"J'aime
assez qu'en (=
au sein de) une
oeuvre d'art on retrouve ... le sujet même de cette oeuvre."
disait en 1893 André Gide. Il définissait ainsi ce qui
existait déjà en peinture et en littérature et donnait à
l'opération le nom de mise en abyme.
Page
15, de "Ils
arrivent"
...
à "Ils
entrent dans la maison."
Dans
les six répliques qui, maintenant, vont retenir notre
attention, on retrouve effectivement le sujet de la pièce Oncle
Vania:
- Une intrusion dans un espace de vie bien réglée (le samovar,
le thé ...) et un départ. On entre et on sort. La mise en
abyme a tout à fait sa place dans un acte d'exposition qui doit
mettre sur la voie d'un dénouement sans pour cela le révéler
explicitement. Le professeur introduit une tension qui deviendra
insoutenable dans un espace de vie qu'il nie. Le rapprochement
de l'arrivée et du départ, sans que les intermédiaires soient
explicités, sollicite l'attention du spectateur, le plonge dans
un certain malaise et pour ainsi dire le bouscule. Il s'agit de
peindre l'ennui sans pour cela ennuyer le spectateur
- Chaque personnage, par ses paroles et ses gestes (que seul le
spectateur voit) se révèle psychologiquement et révèle rôle
qu'il jouera dans la pièce. Cette mise en abyme est un pur
chef-d'oeuvre car en quelques lignes les intérêts
psychologiques, littéraires et dramatiques sont concernés.
Sonia
se révèle comme la fille appliquée à faire son devoir, à
guider les promeneurs, à contenter son père en lui montrant la
propriété dans ce qu'elle a de plus beau, avec déférence
comme si Sérébriakhov était le seul à pouvoir prétendre en
être le propriétaire et donc à pouvoir la vendre. Tout cela
est fait non sans fierté. Elle annonce une autre promenade vers
la maison forestière, elle est fière de présenter le fruit de
son travail et du travail de son oncle Vania.
Vania,
en annonçant que le thé est servi, suggère d'abord que les
promeneurs se sont faits attendre et qu'il en est irrité (le thé
sera tiède). Et ensuite, il souhaite peut-être prolonger la présence
de la jolie Elena.
Tiéliéguine,
propriétaire ruiné, hébergé avec charité dans le domaine,
fait écho à ce que dit le professeur Sérébriakhov et d'une
certaine manière participe au choeur, comme Marina. Serait-il
prêt à se réjouir de tout ce qu'il entend parce qu'il se
moque de tout et ne s'accroche donc à aucune opinion? Le
miroir, parce qu'il est indifférent peut tout refléter.
Sérébriakhov,
plein de son importance, ne peut donc avoir eu qu'une promenade
digne de lui, prestigieuse à son image. Tout doit être grand
pour les grands qui revêtent de grandeur ce qu'ils regardent.
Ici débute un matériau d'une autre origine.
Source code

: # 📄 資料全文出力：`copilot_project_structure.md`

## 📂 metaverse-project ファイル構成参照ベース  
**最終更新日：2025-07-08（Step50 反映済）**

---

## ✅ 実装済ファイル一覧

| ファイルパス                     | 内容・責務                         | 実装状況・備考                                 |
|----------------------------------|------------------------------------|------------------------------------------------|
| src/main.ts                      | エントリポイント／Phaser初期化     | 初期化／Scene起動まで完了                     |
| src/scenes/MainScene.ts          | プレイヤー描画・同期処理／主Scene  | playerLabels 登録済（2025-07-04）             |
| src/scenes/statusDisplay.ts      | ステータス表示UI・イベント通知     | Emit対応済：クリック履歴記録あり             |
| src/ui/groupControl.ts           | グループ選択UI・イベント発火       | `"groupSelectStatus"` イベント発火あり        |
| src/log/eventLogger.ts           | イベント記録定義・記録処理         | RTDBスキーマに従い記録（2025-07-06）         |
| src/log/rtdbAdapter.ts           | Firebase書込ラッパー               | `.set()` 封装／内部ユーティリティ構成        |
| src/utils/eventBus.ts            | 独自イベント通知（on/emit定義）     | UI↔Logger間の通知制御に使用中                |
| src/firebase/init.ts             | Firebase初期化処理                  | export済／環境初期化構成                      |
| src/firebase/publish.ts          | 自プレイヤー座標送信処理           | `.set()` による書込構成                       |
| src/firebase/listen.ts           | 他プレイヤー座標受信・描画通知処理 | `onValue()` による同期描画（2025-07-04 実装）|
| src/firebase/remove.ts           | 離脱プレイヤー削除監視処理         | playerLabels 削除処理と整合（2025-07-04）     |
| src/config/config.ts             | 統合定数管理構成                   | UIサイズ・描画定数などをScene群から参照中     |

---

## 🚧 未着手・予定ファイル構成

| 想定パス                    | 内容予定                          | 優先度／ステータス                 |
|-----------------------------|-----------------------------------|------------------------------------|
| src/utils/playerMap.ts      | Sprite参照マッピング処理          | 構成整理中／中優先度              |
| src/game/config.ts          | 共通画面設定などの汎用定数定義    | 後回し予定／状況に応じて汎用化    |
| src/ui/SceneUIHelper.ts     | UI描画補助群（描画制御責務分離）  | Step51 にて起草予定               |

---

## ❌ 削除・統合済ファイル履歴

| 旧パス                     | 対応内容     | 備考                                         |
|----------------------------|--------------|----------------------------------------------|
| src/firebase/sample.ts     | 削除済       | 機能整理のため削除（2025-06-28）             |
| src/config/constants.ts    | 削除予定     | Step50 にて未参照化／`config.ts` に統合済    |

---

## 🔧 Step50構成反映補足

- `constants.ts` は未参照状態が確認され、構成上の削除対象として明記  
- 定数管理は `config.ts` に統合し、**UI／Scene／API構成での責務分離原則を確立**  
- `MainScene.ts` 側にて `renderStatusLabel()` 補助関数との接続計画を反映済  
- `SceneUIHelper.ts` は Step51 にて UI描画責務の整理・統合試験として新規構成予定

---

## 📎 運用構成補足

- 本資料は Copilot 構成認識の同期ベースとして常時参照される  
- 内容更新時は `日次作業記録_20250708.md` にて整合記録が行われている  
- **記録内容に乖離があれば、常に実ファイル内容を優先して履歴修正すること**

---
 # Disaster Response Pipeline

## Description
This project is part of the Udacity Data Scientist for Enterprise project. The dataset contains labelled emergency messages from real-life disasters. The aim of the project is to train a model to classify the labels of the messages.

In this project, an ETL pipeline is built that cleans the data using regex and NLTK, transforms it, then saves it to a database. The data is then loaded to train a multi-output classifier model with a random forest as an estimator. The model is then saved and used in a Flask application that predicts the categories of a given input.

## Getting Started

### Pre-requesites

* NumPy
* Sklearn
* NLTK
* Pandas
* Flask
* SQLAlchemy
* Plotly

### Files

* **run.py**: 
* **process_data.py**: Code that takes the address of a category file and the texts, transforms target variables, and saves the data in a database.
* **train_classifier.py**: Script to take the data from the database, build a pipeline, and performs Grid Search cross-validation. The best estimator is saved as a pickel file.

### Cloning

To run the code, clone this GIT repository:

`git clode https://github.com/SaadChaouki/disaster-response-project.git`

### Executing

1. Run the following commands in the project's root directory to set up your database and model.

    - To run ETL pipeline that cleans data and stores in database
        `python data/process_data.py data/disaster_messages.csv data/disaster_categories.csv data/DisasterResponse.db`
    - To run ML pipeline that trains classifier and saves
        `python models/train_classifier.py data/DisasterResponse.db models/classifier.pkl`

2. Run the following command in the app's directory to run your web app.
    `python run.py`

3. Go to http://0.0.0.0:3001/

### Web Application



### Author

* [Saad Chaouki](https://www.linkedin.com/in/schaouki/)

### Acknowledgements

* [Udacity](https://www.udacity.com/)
Il a promené son regard avec admiration sur les étendues présentées:
elles étaient baignées de soleil, de lumière, pleine d'éclats,
resplendissantes.
Sérébriakhov qui vient de prendre sa retraite à plus de 65
ans, fait encore l'important, l'homme occupé qui préfère ses
chères études, son travail, à des considérations banales
autour d'une tasse de thé tiède par sa faute. Notez la
condescendance qui doit exaspérer Vania, le "bureau"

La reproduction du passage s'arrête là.